WORK TO BE COMPLETED:
Everything from the line containing "<LegType>Floating</LegType>" to the end of the data must be duplicated word for word, and nothing else may appear.

DATA FOR REVIEW:
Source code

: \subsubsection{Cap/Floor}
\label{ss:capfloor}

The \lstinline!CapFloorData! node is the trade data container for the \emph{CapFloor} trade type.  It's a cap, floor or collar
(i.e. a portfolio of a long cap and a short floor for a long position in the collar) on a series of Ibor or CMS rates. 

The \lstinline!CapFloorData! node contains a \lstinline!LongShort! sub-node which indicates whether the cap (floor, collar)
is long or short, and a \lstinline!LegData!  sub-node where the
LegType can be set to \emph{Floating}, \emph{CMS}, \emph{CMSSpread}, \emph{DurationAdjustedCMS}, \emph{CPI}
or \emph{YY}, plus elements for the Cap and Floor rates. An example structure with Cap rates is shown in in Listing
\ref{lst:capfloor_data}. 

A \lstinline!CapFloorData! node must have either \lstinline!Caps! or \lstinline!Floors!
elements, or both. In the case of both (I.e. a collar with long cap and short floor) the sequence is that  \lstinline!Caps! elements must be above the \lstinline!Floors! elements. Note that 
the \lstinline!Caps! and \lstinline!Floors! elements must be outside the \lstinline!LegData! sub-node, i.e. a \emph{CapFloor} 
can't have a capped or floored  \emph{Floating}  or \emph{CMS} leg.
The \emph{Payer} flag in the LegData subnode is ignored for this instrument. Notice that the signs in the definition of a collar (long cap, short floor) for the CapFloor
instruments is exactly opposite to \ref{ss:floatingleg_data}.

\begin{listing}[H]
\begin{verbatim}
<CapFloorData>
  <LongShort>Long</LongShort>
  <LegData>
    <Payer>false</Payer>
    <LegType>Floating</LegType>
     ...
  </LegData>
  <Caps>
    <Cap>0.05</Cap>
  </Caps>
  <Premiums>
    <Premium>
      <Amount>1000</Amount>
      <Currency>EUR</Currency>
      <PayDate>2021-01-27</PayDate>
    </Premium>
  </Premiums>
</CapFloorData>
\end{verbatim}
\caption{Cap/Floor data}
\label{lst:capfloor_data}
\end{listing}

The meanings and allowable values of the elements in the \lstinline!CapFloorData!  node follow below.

RESULT FOR THIS EXERCISE:
    <LegType>Floating</LegType>
     ...
  </LegData>
  <Caps>
    <Cap>0.05</Cap>
  </Caps>
  <Premiums>
    <Premium>
      <Amount>1000</Amount>
      <Currency>EUR</Currency>
      <PayDate>2021-01-27</PayDate>
    </Premium>
  </Premiums>
</CapFloorData>
\end{verbatim}
\caption{Cap/Floor data}
\label{lst:capfloor_data}
\end{listing}

The meanings and allowable values of the elements in the \lstinline!CapFloorData!  node follow below.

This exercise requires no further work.